= Your instructions =
The lines to copy are those with "Note" in them. Pull each one from the entries below.

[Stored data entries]
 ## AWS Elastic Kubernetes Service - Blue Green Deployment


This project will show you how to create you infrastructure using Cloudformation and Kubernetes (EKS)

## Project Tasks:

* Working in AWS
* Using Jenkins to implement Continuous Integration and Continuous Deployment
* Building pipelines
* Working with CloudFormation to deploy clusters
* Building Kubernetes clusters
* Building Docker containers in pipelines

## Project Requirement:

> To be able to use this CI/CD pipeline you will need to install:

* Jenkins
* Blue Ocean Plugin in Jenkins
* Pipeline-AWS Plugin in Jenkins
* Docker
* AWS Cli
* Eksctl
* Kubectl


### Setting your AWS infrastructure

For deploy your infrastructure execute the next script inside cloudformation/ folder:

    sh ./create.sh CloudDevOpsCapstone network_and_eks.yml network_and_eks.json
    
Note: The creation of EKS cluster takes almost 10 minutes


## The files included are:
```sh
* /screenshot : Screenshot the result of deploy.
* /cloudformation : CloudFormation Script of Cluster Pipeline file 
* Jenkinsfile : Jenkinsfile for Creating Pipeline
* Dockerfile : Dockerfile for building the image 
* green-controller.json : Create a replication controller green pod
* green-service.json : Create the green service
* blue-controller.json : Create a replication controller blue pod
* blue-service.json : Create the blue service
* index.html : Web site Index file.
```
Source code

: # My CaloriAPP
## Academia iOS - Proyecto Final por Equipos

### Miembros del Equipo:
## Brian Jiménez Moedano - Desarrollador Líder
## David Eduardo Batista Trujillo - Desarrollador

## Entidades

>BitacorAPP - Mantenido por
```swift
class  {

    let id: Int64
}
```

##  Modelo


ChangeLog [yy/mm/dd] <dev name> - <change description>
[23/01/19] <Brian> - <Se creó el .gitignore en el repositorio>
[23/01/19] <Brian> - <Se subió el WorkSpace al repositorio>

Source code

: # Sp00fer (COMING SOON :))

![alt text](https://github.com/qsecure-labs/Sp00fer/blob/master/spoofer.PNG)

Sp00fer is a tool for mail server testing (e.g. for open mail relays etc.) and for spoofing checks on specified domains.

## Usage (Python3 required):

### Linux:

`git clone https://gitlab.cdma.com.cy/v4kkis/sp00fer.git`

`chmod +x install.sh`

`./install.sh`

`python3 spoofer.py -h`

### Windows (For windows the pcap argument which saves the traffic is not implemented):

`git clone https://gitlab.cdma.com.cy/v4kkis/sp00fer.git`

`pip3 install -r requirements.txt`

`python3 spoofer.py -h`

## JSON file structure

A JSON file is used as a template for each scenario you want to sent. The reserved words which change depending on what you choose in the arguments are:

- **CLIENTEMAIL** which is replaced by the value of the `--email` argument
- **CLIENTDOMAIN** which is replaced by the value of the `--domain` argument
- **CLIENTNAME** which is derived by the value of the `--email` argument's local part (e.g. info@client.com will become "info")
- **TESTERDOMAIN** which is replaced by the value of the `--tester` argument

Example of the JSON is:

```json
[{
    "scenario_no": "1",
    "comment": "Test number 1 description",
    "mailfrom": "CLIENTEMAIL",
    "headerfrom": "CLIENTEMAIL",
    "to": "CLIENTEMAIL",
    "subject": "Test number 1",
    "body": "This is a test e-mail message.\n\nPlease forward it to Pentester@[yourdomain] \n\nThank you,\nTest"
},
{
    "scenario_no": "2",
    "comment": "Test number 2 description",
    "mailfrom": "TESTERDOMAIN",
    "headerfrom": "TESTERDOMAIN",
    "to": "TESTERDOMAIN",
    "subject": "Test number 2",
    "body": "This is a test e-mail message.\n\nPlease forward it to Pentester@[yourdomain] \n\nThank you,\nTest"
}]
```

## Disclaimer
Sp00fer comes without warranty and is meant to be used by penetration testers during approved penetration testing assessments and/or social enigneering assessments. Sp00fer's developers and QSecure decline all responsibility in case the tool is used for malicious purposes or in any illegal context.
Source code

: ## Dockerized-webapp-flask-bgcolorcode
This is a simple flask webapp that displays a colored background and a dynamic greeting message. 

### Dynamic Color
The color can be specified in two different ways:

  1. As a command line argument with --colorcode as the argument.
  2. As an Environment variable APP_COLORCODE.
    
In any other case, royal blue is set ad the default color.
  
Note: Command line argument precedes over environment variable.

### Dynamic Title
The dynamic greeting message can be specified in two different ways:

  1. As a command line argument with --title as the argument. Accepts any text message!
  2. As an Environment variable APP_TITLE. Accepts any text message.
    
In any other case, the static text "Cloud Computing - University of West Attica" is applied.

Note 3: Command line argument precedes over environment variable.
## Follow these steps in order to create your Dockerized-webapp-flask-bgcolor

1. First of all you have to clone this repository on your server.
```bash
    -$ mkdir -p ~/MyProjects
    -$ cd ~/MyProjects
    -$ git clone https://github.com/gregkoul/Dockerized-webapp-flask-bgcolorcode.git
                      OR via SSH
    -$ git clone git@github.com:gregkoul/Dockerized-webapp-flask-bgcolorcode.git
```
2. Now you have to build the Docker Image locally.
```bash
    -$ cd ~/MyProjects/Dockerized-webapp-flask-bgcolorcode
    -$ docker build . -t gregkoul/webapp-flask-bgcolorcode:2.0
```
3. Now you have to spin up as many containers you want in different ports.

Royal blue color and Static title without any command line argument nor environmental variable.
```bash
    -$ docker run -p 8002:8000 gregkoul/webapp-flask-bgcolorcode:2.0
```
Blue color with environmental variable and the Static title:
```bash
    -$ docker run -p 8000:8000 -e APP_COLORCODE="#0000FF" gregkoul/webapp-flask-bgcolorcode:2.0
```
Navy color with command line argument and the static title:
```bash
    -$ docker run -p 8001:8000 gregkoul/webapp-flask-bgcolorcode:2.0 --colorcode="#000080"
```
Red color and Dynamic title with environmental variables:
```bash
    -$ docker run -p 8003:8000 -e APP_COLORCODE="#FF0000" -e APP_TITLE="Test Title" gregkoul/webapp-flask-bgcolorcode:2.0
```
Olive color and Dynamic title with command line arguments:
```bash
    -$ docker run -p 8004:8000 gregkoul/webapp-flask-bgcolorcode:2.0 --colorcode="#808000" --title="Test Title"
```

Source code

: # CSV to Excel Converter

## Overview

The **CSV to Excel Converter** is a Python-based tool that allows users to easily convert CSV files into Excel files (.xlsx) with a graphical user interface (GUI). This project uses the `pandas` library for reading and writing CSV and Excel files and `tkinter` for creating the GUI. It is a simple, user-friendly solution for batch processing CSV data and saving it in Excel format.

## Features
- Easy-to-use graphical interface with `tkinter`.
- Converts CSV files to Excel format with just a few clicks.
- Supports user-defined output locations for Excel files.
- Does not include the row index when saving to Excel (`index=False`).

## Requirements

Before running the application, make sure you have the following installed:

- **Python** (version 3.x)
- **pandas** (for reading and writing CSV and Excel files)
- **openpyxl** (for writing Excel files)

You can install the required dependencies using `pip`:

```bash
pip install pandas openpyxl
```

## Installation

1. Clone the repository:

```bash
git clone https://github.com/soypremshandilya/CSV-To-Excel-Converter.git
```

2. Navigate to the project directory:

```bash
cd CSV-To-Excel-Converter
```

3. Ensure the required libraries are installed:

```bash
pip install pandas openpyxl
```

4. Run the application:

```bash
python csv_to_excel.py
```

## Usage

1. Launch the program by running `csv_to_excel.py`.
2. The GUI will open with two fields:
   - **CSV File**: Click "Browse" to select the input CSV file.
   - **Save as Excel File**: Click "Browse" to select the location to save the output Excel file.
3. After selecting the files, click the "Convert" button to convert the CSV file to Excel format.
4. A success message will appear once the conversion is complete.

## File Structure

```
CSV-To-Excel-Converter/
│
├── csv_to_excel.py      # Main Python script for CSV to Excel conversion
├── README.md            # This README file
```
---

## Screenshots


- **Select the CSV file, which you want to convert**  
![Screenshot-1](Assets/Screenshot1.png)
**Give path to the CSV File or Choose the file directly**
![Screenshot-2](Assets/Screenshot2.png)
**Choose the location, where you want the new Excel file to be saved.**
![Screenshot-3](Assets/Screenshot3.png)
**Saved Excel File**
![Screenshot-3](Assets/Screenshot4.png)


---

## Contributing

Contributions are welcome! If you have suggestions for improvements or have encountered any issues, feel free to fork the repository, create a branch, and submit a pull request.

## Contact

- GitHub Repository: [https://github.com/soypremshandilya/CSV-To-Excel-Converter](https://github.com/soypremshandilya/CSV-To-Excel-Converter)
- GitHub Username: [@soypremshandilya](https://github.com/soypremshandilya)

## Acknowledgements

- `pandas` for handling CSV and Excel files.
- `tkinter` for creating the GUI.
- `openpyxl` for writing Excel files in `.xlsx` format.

= Exercise solution =
Note: The creation of EKS cluster takes almost 10 minutes
Note: Command line argument precedes over environment variable.
Note 3: Command line argument precedes over environment variable.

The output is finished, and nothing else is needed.